Inflation And Unemployment Relationship

The purpose of this study was to analyze empirically the relationship between inflation and unemployment in Pakistan. For analysis secondary annual time series data over the period from 1972-2008 was taken. The basic data has been obtained from Pakistan Economic Survey (various issues), using reciprocal and semi-log reciprocal econometric models for empirical estimation of relationship between Inflation and Unemployment. The Ordinary Least Square (OLS) method has been used for the parameters estimation. The study has been found negative relationship between inflation and unemployment during the study period but the results found are statistically insignificant. The empirical result does not suggest any substantial trade-off between inflation and unemployment even in the short run in Pakistan. The insignificant results it could be account of stagflation problem in the country and error in data.

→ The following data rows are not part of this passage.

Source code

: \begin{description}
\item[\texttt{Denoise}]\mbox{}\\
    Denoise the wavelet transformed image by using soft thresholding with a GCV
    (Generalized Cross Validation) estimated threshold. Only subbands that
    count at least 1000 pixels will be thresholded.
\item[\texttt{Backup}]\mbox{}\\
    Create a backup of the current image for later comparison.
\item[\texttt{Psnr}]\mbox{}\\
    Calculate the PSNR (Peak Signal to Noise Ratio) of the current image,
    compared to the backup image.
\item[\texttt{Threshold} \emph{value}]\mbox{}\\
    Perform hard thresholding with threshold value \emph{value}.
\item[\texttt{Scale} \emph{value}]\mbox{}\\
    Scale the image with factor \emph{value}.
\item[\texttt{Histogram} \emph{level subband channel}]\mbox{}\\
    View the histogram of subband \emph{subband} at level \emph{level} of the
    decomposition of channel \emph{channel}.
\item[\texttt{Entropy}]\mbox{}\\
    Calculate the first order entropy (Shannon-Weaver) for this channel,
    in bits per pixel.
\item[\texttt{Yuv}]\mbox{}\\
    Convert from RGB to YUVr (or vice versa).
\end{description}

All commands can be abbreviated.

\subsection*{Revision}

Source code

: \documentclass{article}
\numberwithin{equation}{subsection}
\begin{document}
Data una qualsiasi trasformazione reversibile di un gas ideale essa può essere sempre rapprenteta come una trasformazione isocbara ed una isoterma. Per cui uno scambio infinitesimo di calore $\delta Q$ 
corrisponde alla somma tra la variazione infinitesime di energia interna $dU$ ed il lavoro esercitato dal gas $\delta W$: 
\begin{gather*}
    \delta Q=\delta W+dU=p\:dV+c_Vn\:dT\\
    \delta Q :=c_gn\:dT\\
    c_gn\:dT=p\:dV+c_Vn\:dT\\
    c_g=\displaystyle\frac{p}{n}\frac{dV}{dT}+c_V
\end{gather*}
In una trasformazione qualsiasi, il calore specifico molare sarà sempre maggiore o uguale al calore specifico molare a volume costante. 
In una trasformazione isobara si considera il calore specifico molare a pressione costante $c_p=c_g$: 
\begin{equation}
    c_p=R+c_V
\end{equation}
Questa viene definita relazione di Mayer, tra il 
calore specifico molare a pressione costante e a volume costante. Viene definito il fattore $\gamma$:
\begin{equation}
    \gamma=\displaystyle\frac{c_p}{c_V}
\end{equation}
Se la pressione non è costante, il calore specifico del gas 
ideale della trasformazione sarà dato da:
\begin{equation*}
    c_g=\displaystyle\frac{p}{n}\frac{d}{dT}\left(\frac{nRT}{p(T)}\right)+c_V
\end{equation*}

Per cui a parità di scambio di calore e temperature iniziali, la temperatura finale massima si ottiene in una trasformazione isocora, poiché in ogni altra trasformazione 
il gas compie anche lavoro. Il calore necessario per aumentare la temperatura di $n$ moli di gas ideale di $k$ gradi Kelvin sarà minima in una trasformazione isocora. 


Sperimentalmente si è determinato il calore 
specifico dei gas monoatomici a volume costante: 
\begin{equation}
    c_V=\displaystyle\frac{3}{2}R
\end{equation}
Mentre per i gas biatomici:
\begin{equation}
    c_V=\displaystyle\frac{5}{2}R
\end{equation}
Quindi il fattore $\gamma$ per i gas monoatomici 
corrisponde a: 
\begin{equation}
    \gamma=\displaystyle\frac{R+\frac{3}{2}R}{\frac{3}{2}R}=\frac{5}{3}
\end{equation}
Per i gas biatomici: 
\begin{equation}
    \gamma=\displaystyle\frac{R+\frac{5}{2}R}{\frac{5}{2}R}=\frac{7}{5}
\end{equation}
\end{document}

Keywords: Inflation, Unemployment, Regression Analysis, Pakistan

INTRODUCTION

Generally inflation refers to the persistent rise in general price level of a country during one year. Inflation may be due to “demand-pull” and “cost push” factors. The basic idea behind demand-pull inflation is that the price-level rises when demand in the economy exceeds its productive capacity. The origin of the term lies in the view of the economy propounded by Keynes [] . In contrast to demand-pull inflation, cost push inflation raises prices by raising costs of production.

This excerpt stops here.